Réagissant aux dernières évolutions du dossier OGM, ORAMA tient d’abord à exprimer son incompréhension après la publication d’un arrêté suspendant jusqu’au 9 février 2008 la commercialisation et l’utilisation de semence de maïs MON 810. Rien ne justifie cette mesure à l’encontre d’un « événement génétique » dont l’innocuité est démontrée de longue date, qui est autorisé dans de nombreux pays et dont la suspension de commercialisation en Allemagne vient d’être levée. En outre, la profession agricole avait déjà pris ses responsabilités en demandant clairement aux producteurs de différer leur décision d’acheter ce type de semence.
ORAMA prend acte ensuite de la transmission au Conseil d’Etat d’un projet de loi relatif aux OGM, de sa présentation prochaine au Conseil des ministres et de la volonté de le faire examiner par le Parlement entre les 8 janvier et 8 février prochains. Le respect de ce calendrier est essentiel pour que les producteurs conservent l’usage et le bénéfice de la technologie OGM en 2008.
Sur le fond, ORAMA désapprouve les dispositions de ce projet relatives à la responsabilité et au registre parcellaire, et elle sera particulièrement vigilante quant aux conditions de la production d’OGM à des fins commerciales.

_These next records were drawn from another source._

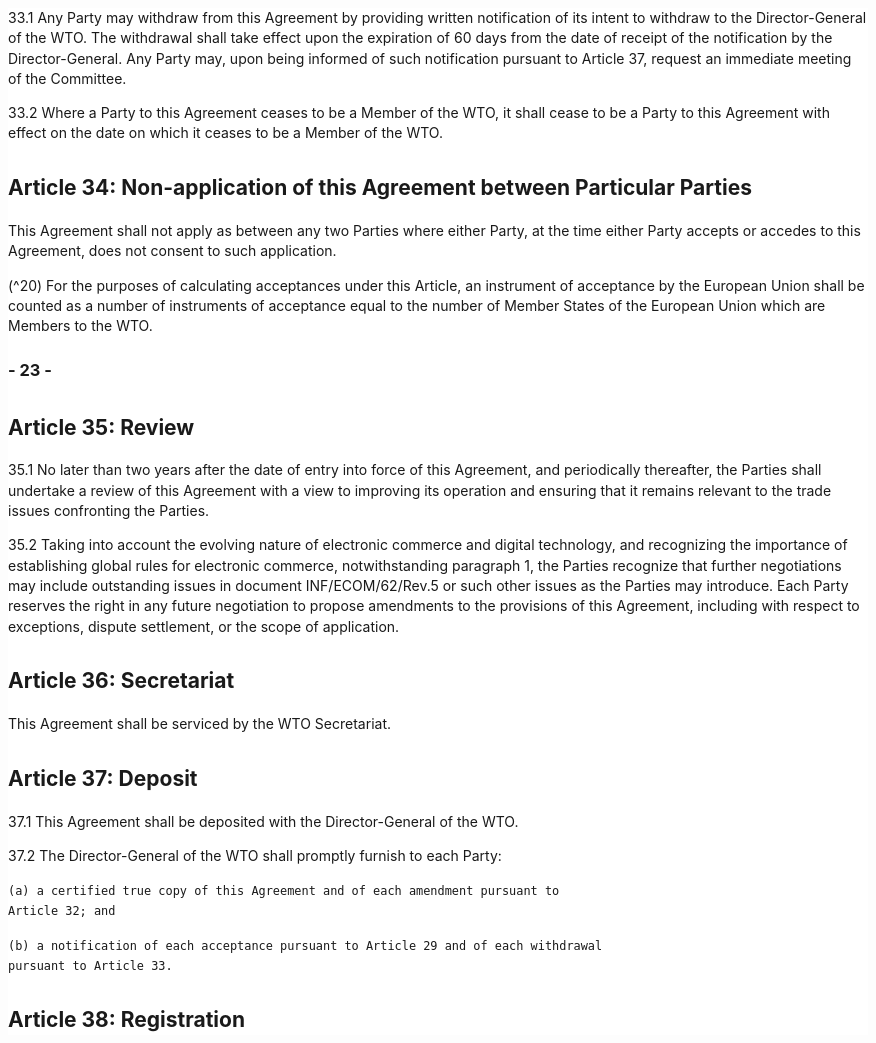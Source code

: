 33.1 Any Party may withdraw from this Agreement by providing written notification of its intent
to withdraw to the Director-General of the WTO. The withdrawal shall take effect upon the
expiration of 60 days from the date of receipt of the notification by the Director-General.
Any Party may, upon being informed of such notification pursuant to Article 37, request an
immediate meeting of the Committee.

33.2 Where a Party to this Agreement ceases to be a Member of the WTO, it shall cease to be a
Party to this Agreement with effect on the date on which it ceases to be a Member of
the WTO.

## Article 34: Non-application of this Agreement between Particular Parties

This Agreement shall not apply as between any two Parties where either Party, at the time
either Party accepts or accedes to this Agreement, does not consent to such application.

(^20) For the purposes of calculating acceptances under this Article, an instrument of acceptance by the
European Union shall be counted as a number of instruments of acceptance equal to the number of Member
States of the European Union which are Members to the WTO.


### - 23 -

## Article 35: Review

35.1 No later than two years after the date of entry into force of this Agreement, and periodically
thereafter, the Parties shall undertake a review of this Agreement with a view to improving
its operation and ensuring that it remains relevant to the trade issues confronting the Parties.

35.2 Taking into account the evolving nature of electronic commerce and digital technology, and
recognizing the importance of establishing global rules for electronic commerce,
notwithstanding paragraph 1, the Parties recognize that further negotiations may include
outstanding issues in document INF/ECOM/62/Rev.5 or such other issues as the Parties may
introduce. Each Party reserves the right in any future negotiation to propose amendments
to the provisions of this Agreement, including with respect to exceptions, dispute settlement,
or the scope of application.

## Article 36: Secretariat

This Agreement shall be serviced by the WTO Secretariat.

## Article 37: Deposit

37.1 This Agreement shall be deposited with the Director-General of the WTO.

37.2 The Director-General of the WTO shall promptly furnish to each Party:

```
(a) a certified true copy of this Agreement and of each amendment pursuant to
Article 32; and
```
```
(b) a notification of each acceptance pursuant to Article 29 and of each withdrawal
pursuant to Article 33.
```
## Article 38: Registration

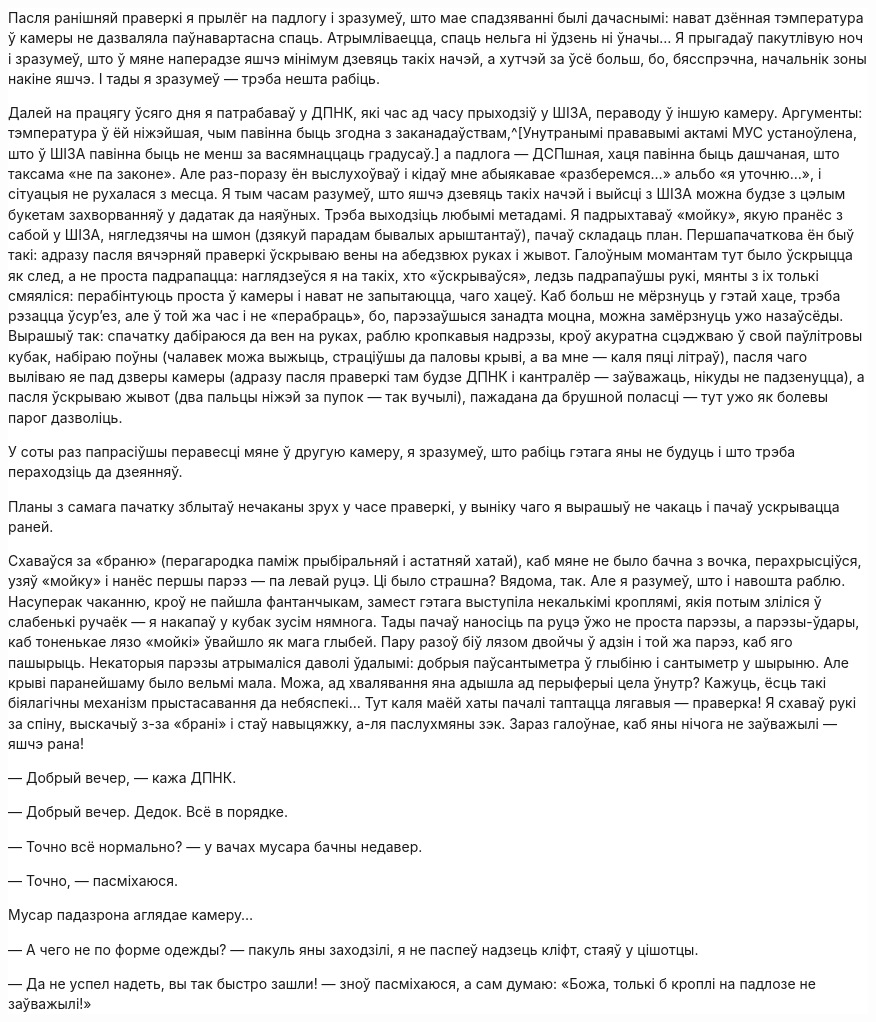Пасля ранішняй праверкі я прылёг на падлогу і зразумеў, што мае спадзяванні былі дачаснымі: нават дзённая тэмпература ў камеры не дазваляла паўнавартасна спаць. Атрымліваецца, спаць нельга ні ўдзень ні ўначы… Я прыгадаў пакутлівую ноч і зразумеў, што ў мяне наперадзе яшчэ мінімум дзевяць такіх начэй, а хутчэй за ўсё больш, бо, бясспрэчна, начальнік зоны накіне яшчэ. І тады я зразумеў — трэба нешта рабіць.

Далей на працягу ўсяго дня я патрабаваў у ДПНК, які час ад часу прыходзіў у ШІЗА, пераводу ў іншую камеру. Аргументы: тэмпература ў ёй ніжэйшая, чым павінна быць згодна з заканадаўствам,^[Унутранымі прававымі актамі МУС устаноўлена, што ў ШІЗА павінна быць не менш за васямнаццаць градусаў.] а падлога — ДСПшная, хаця павінна быць дашчаная, што таксама «не па законе». Але раз-поразу ён выслухоўваў і кідаў мне абыякавае «разберемся…» альбо «я уточню…», і сітуацыя не рухалася з месца. Я тым часам разумеў, што яшчэ дзевяць такіх начэй і выйсці з ШІЗА можна будзе з цэлым букетам захворванняў у дадатак да наяўных. Трэба выходзіць любымі метадамі. Я падрыхтаваў «мойку», якую пранёс з сабой у ШІЗА, нягледзячы на шмон \(дзякуй парадам бывалых арыштантаў\), пачаў складаць план. Першапачаткова ён быў такі: адразу пасля вячэрняй праверкі ўскрываю вены на абедзвюх руках і жывот. Галоўным момантам тут было ўскрыцца як след, а не проста падрапацца: наглядзеўся я на такіх, хто «ўскрываўся», ледзь падрапаўшы рукі, мянты з іх толькі смяяліся: перабінтуюць проста ў камеры і нават не запытаюцца, чаго хацеў. Каб больш не мёрзнуць у гэтай хаце, трэба рэзацца ўсур’ез, але ў той жа час і не «перабраць», бо, парэзаўшыся занадта моцна, можна замёрзнуць ужо назаўсёды. Вырашыў так: спачатку дабіраюся да вен на руках, раблю кропкавыя надрэзы, кроў акуратна сцэджваю ў свой паўлітровы кубак, набіраю поўны \(чалавек можа выжыць, страціўшы да паловы крыві, а ва мне — каля пяці літраў\), пасля чаго выліваю яе пад дзверы камеры \(адразу пасля праверкі там будзе ДПНК і кантралёр — заўважаць, нікуды не падзенуцца\), а пасля ўскрываю жывот \(два пальцы ніжэй за пупок — так вучылі\), пажадана да брушной поласці — тут ужо як болевы парог дазволіць.

У соты раз папрасіўшы перавесці мяне ў другую камеру, я зразумеў, што рабіць гэтага яны не будуць і што трэба пераходзіць да дзеянняў.

Планы з самага пачатку зблытаў нечаканы зрух у часе праверкі, у выніку чаго я вырашыў не чакаць і пачаў ускрывацца раней.

Схаваўся за «браню» \(перагародка паміж прыбіральняй і астатняй хатай\), каб мяне не было бачна з вочка, перахрысціўся, узяў «мойку» і нанёс першы парэз — па левай руцэ. Ці было страшна? Вядома, так. Але я разумеў, што і навошта раблю. Насуперак чаканню, кроў не пайшла фантанчыкам, замест гэтага выступіла некалькімі кроплямі, якія потым зліліся ў слабенькі ручаёк — я накапаў у кубак зусім нямнога. Тады пачаў наносіць па руцэ ўжо не проста парэзы, а парэзы-ўдары, каб тоненькае лязо «мойкі» ўвайшло як мага глыбей. Пару разоў біў лязом двойчы ў адзін і той жа парэз, каб яго пашырыць. Некаторыя парэзы атрымаліся даволі ўдалымі: добрыя паўсантыметра ў глыбіню і сантыметр у шырыню. Але крыві паранейшаму было вельмі мала. Можа, ад хвалявання яна адышла ад перыферыі цела ўнутр? Кажуць, ёсць такі біялагічны механізм прыстасавання да небяспекі… Тут каля маёй хаты пачалі таптацца лягавыя — праверка\! Я схаваў рукі за спіну, выскачыў з-за «брані» і стаў навыцяжку, а-ля паслухмяны зэк. Зараз галоўнае, каб яны нічога не заўважылі — яшчэ рана\!

— Добрый вечер, — кажа ДПНК.

— Добрый вечер. Дедок. Всё в порядке.

— Точно всё нормально? — у вачах мусара бачны недавер.

— Точно, — пасміхаюся.

Мусар падазрона аглядае камеру…

— А чего не по форме одежды? — пакуль яны заходзілі, я не паспеў надзець кліфт, стаяў у цішотцы.

— Да не успел надеть, вы так быстро зашли\! — зноў пасміхаюся, а сам думаю: «Божа, толькі б кроплі на падлозе не заўважылі\!»
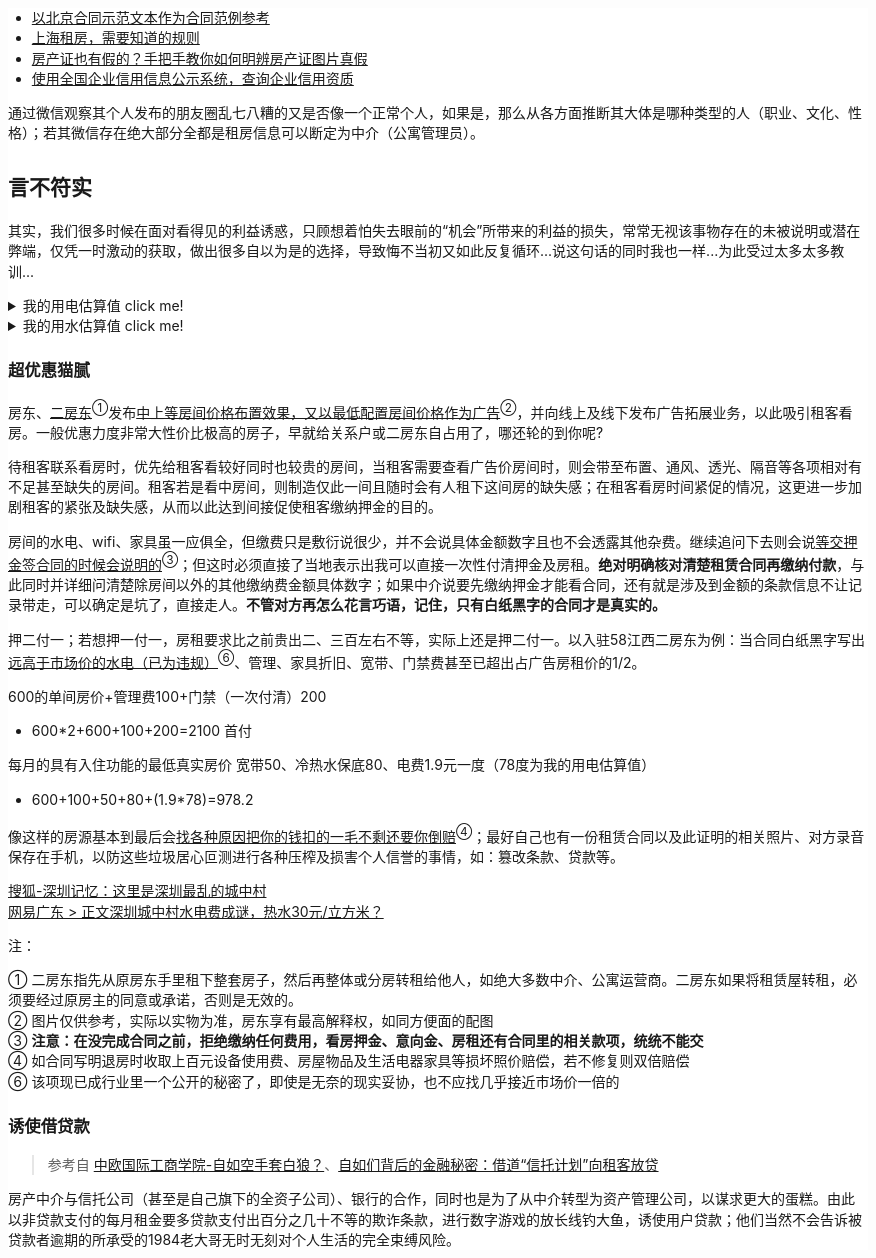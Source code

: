 * [以北京合同示范文本作为合同范例参考](http://www.beijing.gov.cn/ywdt/zwzt/htsfwb/)
* [上海租房，需要知道的规则](https://zhuanlan.zhihu.com/p/67234741)
* [房产证也有假的？手把手教你如何明辨房产证图片真假](https://zhuanlan.zhihu.com/p/40348701)
* [使用全国企业信用信息公示系统，查询企业信用资质](http://www.gsxt.gov.cn/index.html)

通过微信观察其个人发布的朋友圈乱七八糟的又是否像一个正常个人，如果是，那么从各方面推断其大体是哪种类型的人（职业、文化、性格）；若其微信存在绝大部分全都是租房信息可以断定为中介（公寓管理员）。

## 言不符实

其实，我们很多时候在面对看得见的利益诱惑，只顾想着怕失去眼前的“机会”所带来的利益的损失，常常无视该事物存在的未被说明或潜在弊端，仅凭一时激动的获取，做出很多自以为是的选择，导致悔不当初又如此反复循环...说这句话的同时我也一样...为此受过太多太多教训...

<details><summary>我的用电估算值 click me! </summary></details>

<details><summary>我的用水估算值 click me! </summary></details>

### 超优惠猫腻

房东、<ins>二房东</ins><sup>①</sup>发布<ins>中上等房间价格布置效果，又以最低配置房间价格作为广告</ins><sup>②</sup>，并向线上及线下发布广告拓展业务，以此吸引租客看房。一般优惠力度非常大性价比极高的房子，早就给关系户或二房东自占用了，哪还轮的到你呢?

待租客联系看房时，优先给租客看较好同时也较贵的房间，当租客需要查看广告价房间时，则会带至布置、通风、透光、隔音等各项相对有不足甚至缺失的房间。租客若是看中房间，则制造仅此一间且随时会有人租下这间房的缺失感；在租客看房时间紧促的情况，这更进一步加剧租客的紧张及缺失感，从而以此达到间接促使租客缴纳押金的目的。

房间的水电、wifi、家具虽一应俱全，但缴费只是敷衍说很少，并不会说具体金额数字且也不会透露其他杂费。继续追问下去则会说<ins>等交押金签合同的时候会说明的</ins><sup>③</sup>；但这时必须直接了当地表示出我可以直接一次性付清押金及房租。**绝对明确核对清楚租赁合同再缴纳付款**，与此同时并详细问清楚除房间以外的其他缴纳费金额具体数字；如果中介说要先缴纳押金才能看合同，还有就是涉及到金额的条款信息不让记录带走，可以确定是坑了，直接走人。**不管对方再怎么花言巧语，记住，只有白纸黑字的合同才是真实的。**

押二付一；若想押一付一，房租要求比之前贵出二、三百左右不等，实际上还是押二付一。以入驻58江西二房东为例：当合同白纸黑字写出<ins>远高于市场价的水电（已为违规）</ins><sup>⑥</sup>、管理、家具折旧、宽带、门禁费甚至已超出占广告房租价的1/2。

600的单间房价+管理费100+门禁（一次付清）200
* 600*2+600+100+200=2100 首付

每月的具有入住功能的最低真实房价 宽带50、冷热水保底80、电费1.9元一度（78度为我的用电估算值）
* 600+100+50+80+(1.9*78)=978.2

像这样的房源基本到最后会<ins>找各种原因把你的钱扣的一毛不剩还要你倒赔</ins><sup>④</sup>；最好自己也有一份租赁合同以及此证明的相关照片、对方录音保存在手机，以防这些垃圾居心叵测进行各种压榨及损害个人信誉的事情，如：篡改条款、贷款等。

[搜狐-深圳记忆：这里是深圳最乱的城中村 ](https://www.sohu.com/a/231099716_322551)  
[网易广东 > 正文深圳城中村水电费成谜，热水30元/立方米？](http://shenzhen.news.163.com/19/0420/10/ED6UJ1BM04178D6R.html)

注：

① 二房东指先从原房东手里租下整套房子，然后再整体或分房转租给他人，如绝大多数中介、公寓运营商。二房东如果将租赁屋转租，必须要经过原房主的同意或承诺，否则是无效的。  
② 图片仅供参考，实际以实物为准，房东享有最高解释权，如同方便面的配图  
③ **注意：在没完成合同之前，拒绝缴纳任何费用，看房押金、意向金、房租还有合同里的相关款项，统统不能交**  
④ 如合同写明退房时收取上百元设备使用费、房屋物品及生活电器家具等损坏照价赔偿，若不修复则双倍赔偿  
⑥ 该项现已成行业里一个公开的秘密了，即使是无奈的现实妥协，也不应找几乎接近市场价一倍的


### 诱使借贷款

> 参考自 [中欧国际工商学院-自如空手套白狼？](http://www.ceibs.edu/node/14750)、[自如们背后的金融秘密：借道“信托计划”向租客放贷](http://www.xinhuanet.com/fortune/2018-08/27/c_129940586.htm)

房产中介与信托公司（甚至是自己旗下的全资子公司）、银行的合作，同时也是为了从中介转型为资产管理公司，以谋求更大的蛋糕。由此以非贷款支付的每月租金要多贷款支付出百分之几十不等的欺诈条款，进行数字游戏的放长线钓大鱼，诱使用户贷款；他们当然不会告诉被贷款者逾期的所承受的1984老大哥无时无刻对个人生活的完全束缚风险。
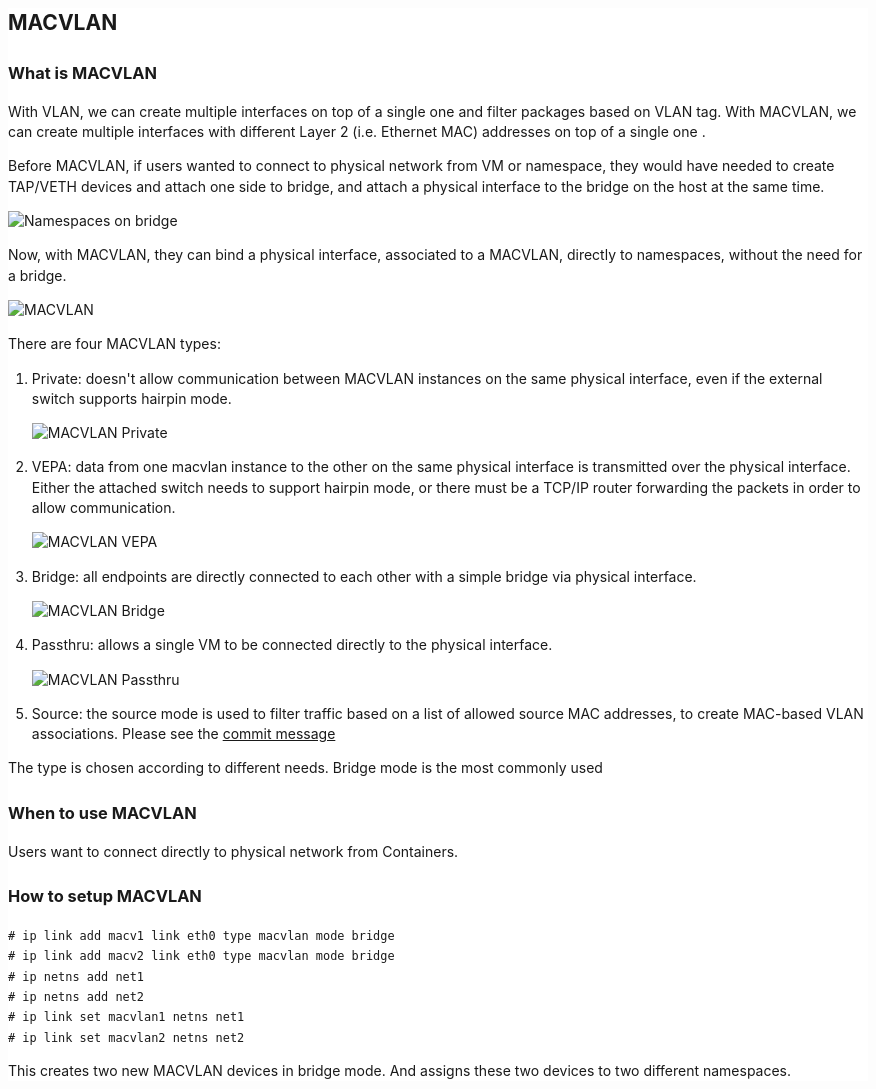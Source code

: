 ## MACVLAN

### What is MACVLAN
With VLAN, we can create multiple interfaces on top of a single one and filter
packages based on VLAN tag. With MACVLAN, we can create multiple
interfaces with different Layer 2 (i.e. Ethernet MAC) addresses on top of a single one .

Before MACVLAN, if users wanted to connect to physical network from VM or namespace,
they would have needed to create TAP/VETH devices and attach one side to bridge, and
attach a physical interface to the bridge on the host at the same time.

![Namespaces on bridge](/br_ns.png)

Now, with MACVLAN, they can bind a physical interface, associated to a
MACVLAN, directly to namespaces, without the need for a bridge.

![MACVLAN](/macvlan.png)

There are four MACVLAN types:

1. Private: doesn't allow communication between MACVLAN instances on the same
   physical interface, even if the external switch supports hairpin mode.

   ![MACVLAN Private](/macvlan_01.png)

2. VEPA: data from one macvlan instance to the other on the same physical
   interface is transmitted over the physical interface. Either the attached
   switch needs to support hairpin mode, or there must be a TCP/IP router
   forwarding the packets in order to allow communication.

   ![MACVLAN VEPA](/macvlan_02.png)

3. Bridge: all endpoints are directly connected to each other with a simple
   bridge via physical interface.

   ![MACVLAN Bridge](/macvlan_03.png)

4. Passthru: allows a single VM to be connected directly to the physical
   interface.

   ![MACVLAN Passthru](/macvlan_04.png)

5. Source: the source mode is used to filter traffic based on a list of
   allowed source MAC addresses, to create MAC-based VLAN associations.
   Please see the [commit message](https://git.kernel.org/pub/scm/linux/kernel/git/davem/net.git/commit/?id=79cf79abce71)

The type is chosen according to different needs. Bridge mode is the most commonly used

### When to use MACVLAN
Users want to connect directly to physical network from Containers.

### How to setup MACVLAN
```
# ip link add macv1 link eth0 type macvlan mode bridge
# ip link add macv2 link eth0 type macvlan mode bridge
# ip netns add net1
# ip netns add net2
# ip link set macvlan1 netns net1
# ip link set macvlan2 netns net2
```
This creates two new MACVLAN devices in bridge mode. And assigns these two
devices to two different namespaces.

Enfin, ORAMA prend acte également de la création d’une nouvelle autorité en matière d’OGM, destinée à succéder aux instances actuelles. Il importera de définir précisément le champ de compétences de cette autorité, ses conditions de saisine et ses règles de fonctionnement. C’est nécessaire pour qu’elle ne soit pas instrumentalisée et rende des avis argumentés et scientifiquement fondés.